This topic describes the components and configurations that are required to enable topology-aware GPU scheduling.

Prerequisites

  • A Container Service for Kubernetes (ACK) Pro cluster is created. When you create the cluster, set Instance Type to Heterogeneous Computing. For more information, see Create a professional managed Kubernetes cluster.
    Notice Only ACK Pro clusters support topology-aware GPU scheduling. If you want to enable topology-aware GPU scheduling for ACK dedicated clusters, submit a ticket to apply to be added to a whitelist.
  • A kubectl client is connected to the cluster.
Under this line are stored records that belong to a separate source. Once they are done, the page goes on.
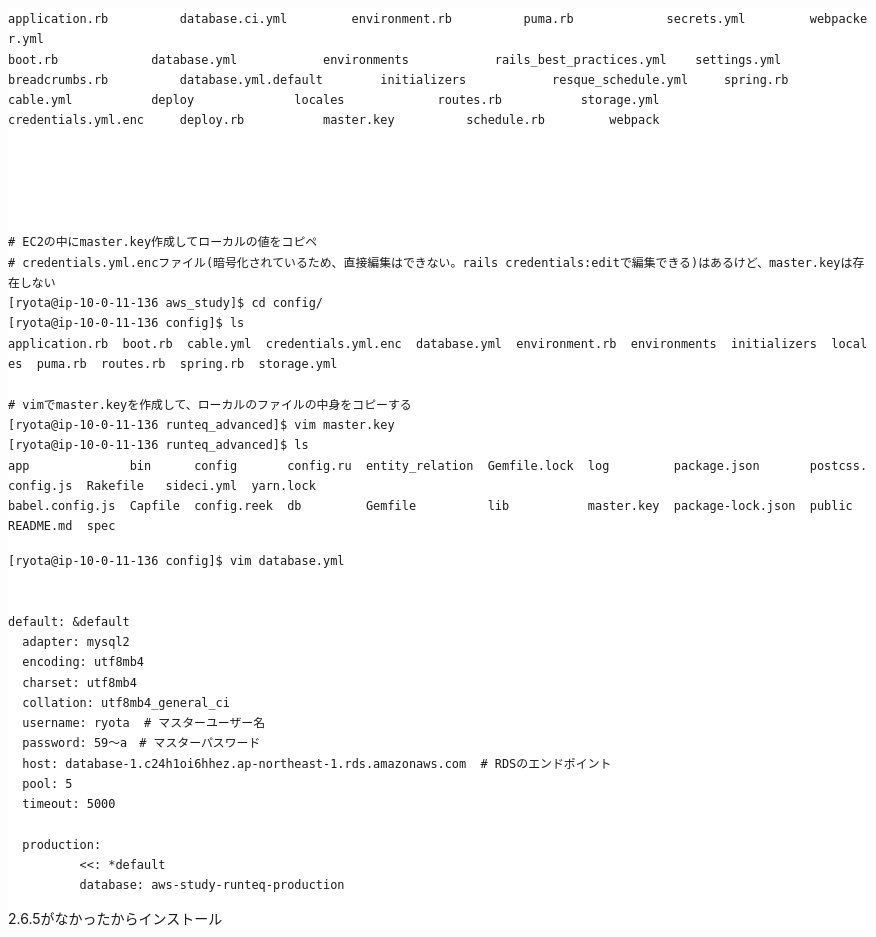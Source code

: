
 ```
application.rb			database.ci.yml			environment.rb			puma.rb				secrets.yml			webpacker.yml
boot.rb				database.yml			environments			rails_best_practices.yml	settings.yml
breadcrumbs.rb			database.yml.default		initializers			resque_schedule.yml		spring.rb
cable.yml			deploy				locales				routes.rb			storage.yml
credentials.yml.enc		deploy.rb			master.key			schedule.rb			webpack





# EC2の中にmaster.key作成してローカルの値をコピペ
# credentials.yml.encファイル(暗号化されているため、直接編集はできない。rails credentials:editで編集できる)はあるけど、master.keyは存在しない
[ryota@ip-10-0-11-136 aws_study]$ cd config/
[ryota@ip-10-0-11-136 config]$ ls
application.rb  boot.rb  cable.yml  credentials.yml.enc  database.yml  environment.rb  environments  initializers  locales  puma.rb  routes.rb  spring.rb  storage.yml

# vimでmaster.keyを作成して、ローカルのファイルの中身をコピーする
[ryota@ip-10-0-11-136 runteq_advanced]$ vim master.key
[ryota@ip-10-0-11-136 runteq_advanced]$ ls
app              bin      config       config.ru  entity_relation  Gemfile.lock  log         package.json       postcss.config.js  Rakefile   sideci.yml  yarn.lock
babel.config.js  Capfile  config.reek  db         Gemfile          lib           master.key  package-lock.json  public             README.md  spec
```

```
[ryota@ip-10-0-11-136 config]$ vim database.yml


default: &default
  adapter: mysql2
  encoding: utf8mb4
  charset: utf8mb4
  collation: utf8mb4_general_ci
  username: ryota  # マスターユーザー名
  password: 59〜a　# マスターパスワード
  host: database-1.c24h1oi6hhez.ap-northeast-1.rds.amazonaws.com  # RDSのエンドポイント
  pool: 5
  timeout: 5000

  production:
          <<: *default
          database: aws-study-runteq-production
```



```
```
2.6.5がなかったからインストール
For more information, see Connect to ACK clusters by using kubectl.
  • The following table describes the versions that are required for the system components.
    Component Required version
    Kubernetes V1.18.8 and later
    Helm 3.0 and later
    Nvidia 418.87.01 and later
    NVIDIA Collective Communications Library (NCCL) 2.7+
    Docker 19.03.5
    OS CentOS 7.6, CentOS 7.7, Ubuntu 16.04 and 18.04, and Alibaba Cloud Linux 2.
    GPU V100

Procedure

  1. Log on to the ACK console.
  2. In the left-side navigation pane of the ACK console, choose Marketplace > App Catalog.
  3. On the Marketplace page, click the App Catalog tab. Find and click ack-ai-installer.
  4. On the ack-ai-installer page, click Deploy.
  5. In the Deploy wizard, select a cluster and namespace, and then click Next.
  6. On the Parameters wizard page, set the parameters and click OK.